Atlantic released a smash follow-up, Come on Feel the Lemonheads, in October 1993. The album brought Dando a genuine charting single ("Into your Arms") as well as instant classics such as "Great Big No", "Down About It", "Being Around", and "You Can Take it with You." In winter 1993/1994 Evan Dando was in your living room, thanks to live appearances on the Letterman and Leno late night network TV shows. Inevitably, in Warrington, Pennsylvania, a 20-something named Jeff Fox published the first issue of his backlash ‘zine Die Evan Dando, Die.

Product Description

"It really sounds like THE LEMONHEADS. Maybe a little better." Evan Dando is getting a bit conspiratorial about the latest incarnation of the legendary pop/punk outfit he formed a full two decades ago, now about to unleash their eighth album on an unsuspecting and defenseless world.

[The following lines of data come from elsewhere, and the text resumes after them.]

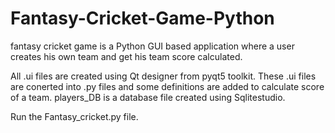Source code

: # Fantasy-Cricket-Game-Python
fantasy cricket game is a Python GUI based application where a user creates his own team and get his team score calculated.

All .ui files are created using Qt designer from pyqt5 toolkit.
These .ui files are conerted into .py files and some definitions are added to calculate score of a team.
players_DB is a database file created using Sqlitestudio.

Run the Fantasy_cricket.py file.
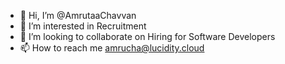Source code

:- 👋 Hi, I’m @AmrutaaChavvan
- 👀 I’m interested in Recruitment
- 💞️ I’m looking to collaborate on Hiring for Software Developers
- 📫 How to reach me amrucha@lucidity.cloud

<!---
AmrutaaChavvan/AmrutaaChavvan is a ✨ special ✨ repository because its `README.md` (this file) appears on your GitHub profile.
You can click the Preview link to take a look at your changes.
--->
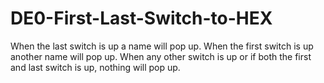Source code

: # DE0-First-Last-Switch-to-HEX
When the last switch is up a name will pop up. When the first switch is up another name will pop up. When any other switch is up or if both the first and last switch is up, nothing will pop up.
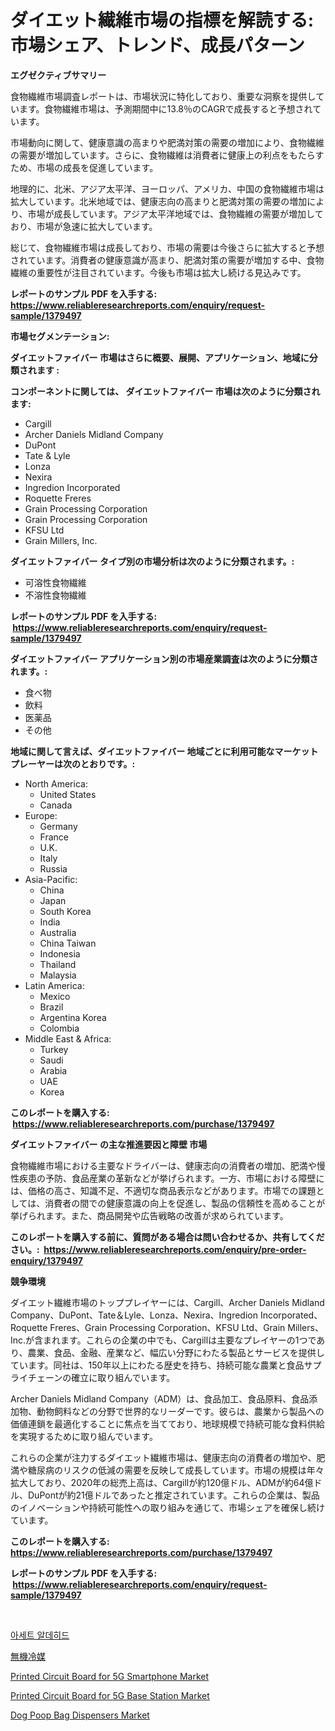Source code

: <p><h1>ダイエット繊維市場の指標を解読する: 市場シェア、トレンド、成長パターン</h1></p><p><strong>エグゼクティブサマリー</strong></p>
<p><p>食物繊維市場調査レポートは、市場状況に特化しており、重要な洞察を提供しています。食物繊維市場は、予測期間中に13.8％のCAGRで成長すると予想されています。</p><p>市場動向に関して、健康意識の高まりや肥満対策の需要の増加により、食物繊維の需要が増加しています。さらに、食物繊維は消費者に健康上の利点をもたらすため、市場の成長を促進しています。</p><p>地理的に、北米、アジア太平洋、ヨーロッパ、アメリカ、中国の食物繊維市場は拡大しています。北米地域では、健康志向の高まりと肥満対策の需要の増加により、市場が成長しています。アジア太平洋地域では、食物繊維の需要が増加しており、市場が急速に拡大しています。</p><p>総じて、食物繊維市場は成長しており、市場の需要は今後さらに拡大すると予想されています。消費者の健康意識が高まり、肥満対策の需要が増加する中、食物繊維の重要性が注目されています。今後も市場は拡大し続ける見込みです。</p></p>
<p><strong>レポートのサンプル PDF を入手する: <a href="https://www.reliableresearchreports.com/enquiry/request-sample/1379497">https://www.reliableresearchreports.com/enquiry/request-sample/1379497</a></strong></p>
<p><strong>市場セグメンテーション:</strong></p>
<p><strong> ダイエットファイバー 市場はさらに概要、展開、アプリケーション、地域に分類されます :</strong></p>
<p><strong>コンポーネントに関しては、 ダイエットファイバー 市場は次のように分類されます: &nbsp;</strong></p>
<p><ul><li>Cargill</li><li>Archer Daniels Midland Company</li><li>DuPont</li><li>Tate & Lyle</li><li>Lonza</li><li>Nexira</li><li>Ingredion Incorporated</li><li>Roquette Freres</li><li>Grain Processing Corporation</li><li>Grain Processing Corporation</li><li>KFSU Ltd</li><li>Grain Millers, Inc.</li></ul></p>
<p><strong> ダイエットファイバー タイプ別の市場分析は次のように分類されます。:</strong></p>
<p><ul><li>可溶性食物繊維</li><li>不溶性食物繊維</li></ul></p>
<p><strong>レポートのサンプル PDF を入手する: &nbsp;<a href="https://www.reliableresearchreports.com/enquiry/request-sample/1379497">https://www.reliableresearchreports.com/enquiry/request-sample/1379497</a></strong></p>
<p><strong> ダイエットファイバー アプリケーション別の市場産業調査は次のように分類されます。:</strong></p>
<p><ul><li>食べ物</li><li>飲料</li><li>医薬品</li><li>その他</li></ul></p>
<p><strong>地域に関して言えば、ダイエットファイバー 地域ごとに利用可能なマーケットプレーヤーは次のとおりです。:</strong></p>
<p><ul>
    <li>
        North America:
        <ul>
            <li>United States</li>
            <li>Canada</li>
        </ul>
    </li>
    <li>
        Europe:
        <ul>
            <li>Germany</li>
            <li>France</li>
            <li>U.K.</li>
            <li>Italy</li>
            <li>Russia</li>
        </ul>
    </li>
    <li>
        Asia-Pacific:
        <ul>
            <li>China</li>
            <li>Japan</li>
            <li>South Korea</li>
            <li>India</li>
            <li>Australia</li>
            <li>China Taiwan</li>
            <li>Indonesia</li>
            <li>Thailand</li>
            <li>Malaysia</li>
        </ul>
    </li>
    <li>
        Latin America:
        <ul>
            <li>Mexico</li>
            <li>Brazil</li>
            <li>Argentina Korea</li>
            <li>Colombia</li>
        </ul>
    </li>
    <li>
        Middle East & Africa:
        <ul>
            <li>Turkey</li>
            <li>Saudi</li>
            <li>Arabia</li>
            <li>UAE</li>
            <li>Korea</li>
        </ul>
    </li>
    </ul></p>
<p><strong>このレポートを購入する: &nbsp;<a href="https://www.reliableresearchreports.com/purchase/1379497">https://www.reliableresearchreports.com/purchase/1379497</a></strong></p>
<p><strong>ダイエットファイバー の主な推進要因と障壁 市場</strong></p>
<p><p>食物繊維市場における主要なドライバーは、健康志向の消費者の増加、肥満や慢性疾患の予防、食品産業の革新などが挙げられます。一方、市場における障壁には、価格の高さ、知識不足、不適切な商品表示などがあります。市場での課題としては、消費者の間での健康意識の向上を促進し、製品の信頼性を高めることが挙げられます。また、商品開発や広告戦略の改善が求められています。</p></p>
<p><strong>このレポートを購入する前に、質問がある場合は問い合わせるか、共有してください。:&nbsp; <a href="https://www.reliableresearchreports.com/enquiry/pre-order-enquiry/1379497">https://www.reliableresearchreports.com/enquiry/pre-order-enquiry/1379497</a></strong></p>
<p><strong>競争環境</strong></p>
<p><p>ダイエット繊維市場のトッププレイヤーには、Cargill、Archer Daniels Midland Company、DuPont、Tate＆Lyle、Lonza、Nexira、Ingredion Incorporated、Roquette Freres、Grain Processing Corporation、KFSU Ltd、Grain Millers、Inc.が含まれます。これらの企業の中でも、Cargillは主要なプレイヤーの1つであり、農業、食品、金融、産業など、幅広い分野にわたる製品とサービスを提供しています。同社は、150年以上にわたる歴史を持ち、持続可能な農業と食品サプライチェーンの確立に取り組んでいます。</p><p>Archer Daniels Midland Company（ADM）は、食品加工、食品原料、食品添加物、動物飼料などの分野で世界的なリーダーです。彼らは、農業から製品への価値連鎖を最適化することに焦点を当てており、地球規模で持続可能な食料供給を実現するために取り組んでいます。</p><p>これらの企業が注力するダイエット繊維市場は、健康志向の消費者の増加や、肥満や糖尿病のリスクの低減の需要を反映して成長しています。市場の規模は年々拡大しており、2020年の総売上高は、Cargillが約120億ドル、ADMが約64億ドル、DuPontが約21億ドルであったと推定されています。これらの企業は、製品のイノベーションや持続可能性への取り組みを通じて、市場シェアを確保し続けています。</p></p>
<p><strong>このレポートを購入する: &nbsp; <a href="https://www.reliableresearchreports.com/purchase/1379497">https://www.reliableresearchreports.com/purchase/1379497</a></strong></p>
<p><strong>レポートのサンプル PDF を入手する: &nbsp;<a href="https://www.reliableresearchreports.com/enquiry/request-sample/1379497">https://www.reliableresearchreports.com/enquiry/request-sample/1379497</a></strong><strong></strong></p>
<p>&nbsp;</p>
<p><p><a href="https://github.com/vs10l4sfg5c/Market-Research-Report-List-1/blob/main/2837429186573.md">아세트 알데히드</a></p><p><a href="https://github.com/zekaoe592392/Market-Research-Report-List-1/blob/main/1076522186607.md">無機冷媒</a></p><p><a href="https://view.publitas.com/reportprime-1/printed-circuit-board-for-5g-smartphone-market-size-2024-2031-global-industrial-analysis-key-geographical-regions-market-share-top-key-players-product-types-and-forecast-research-report/">Printed Circuit Board for 5G Smartphone Market</a></p><p><a href="https://view.publitas.com/reportprime-1/printed-circuit-board-for-5g-base-station-market-size-market-trends-and-growth-outlook-forecasted-for-period-from-2024-to-2031/">Printed Circuit Board for 5G Base Station Market</a></p><p><a href="https://issuu.com/reportprime-2/docs/dog-poop-bag-dispensers-market-size-2030.pptx">Dog Poop Bag Dispensers Market</a></p></p>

And how does this new release—the first for THE LEMONHEADS on Vagrant Records—compare to, say, Dando’s much-acclaimed solo work of the past few years? "Louder, faster, more like BUZZCOCKS pop-punk—and way less introspective."

Talk about getting back to your roots. For the Vagrant offering, Dando convened two of his early influences—the unholy duo of drummer Bill Stevenson (DESCENDENTS, BLACK FLAG) and bassist Karl Alvarez (DESCENDENTS)—in a remote Rocky Mountain hideaway. And it was there, off and on over eighteen months, that they kicked out the first LEMONHEADS album in ten years. Said guitarist/singer/songwriter Dando of Stevenson and Alvarez, "I wanna make another loud record, and those are the guys to do it with."

Dando and Stevenson co-produced the album, and Stevenson wrote or co-wrote three of its eleven songs; long-time Australian collaborator Tom Morgan added another two. And very much inna LEMONHEADS stylee, there’s cameos galore: from wunderkind bassist Josh Lattanzi ("Poughkeepsie", "Rule of Three", "In Passing"), certifiable rock giant Garth Hudson (THE BAND, who plays keyboards on "Black Gown" and "December"), and some real foot-on-monitor guitar work by DINOSAUR JR’s J. Mascis ("No Backbone", "Steve’s Boy").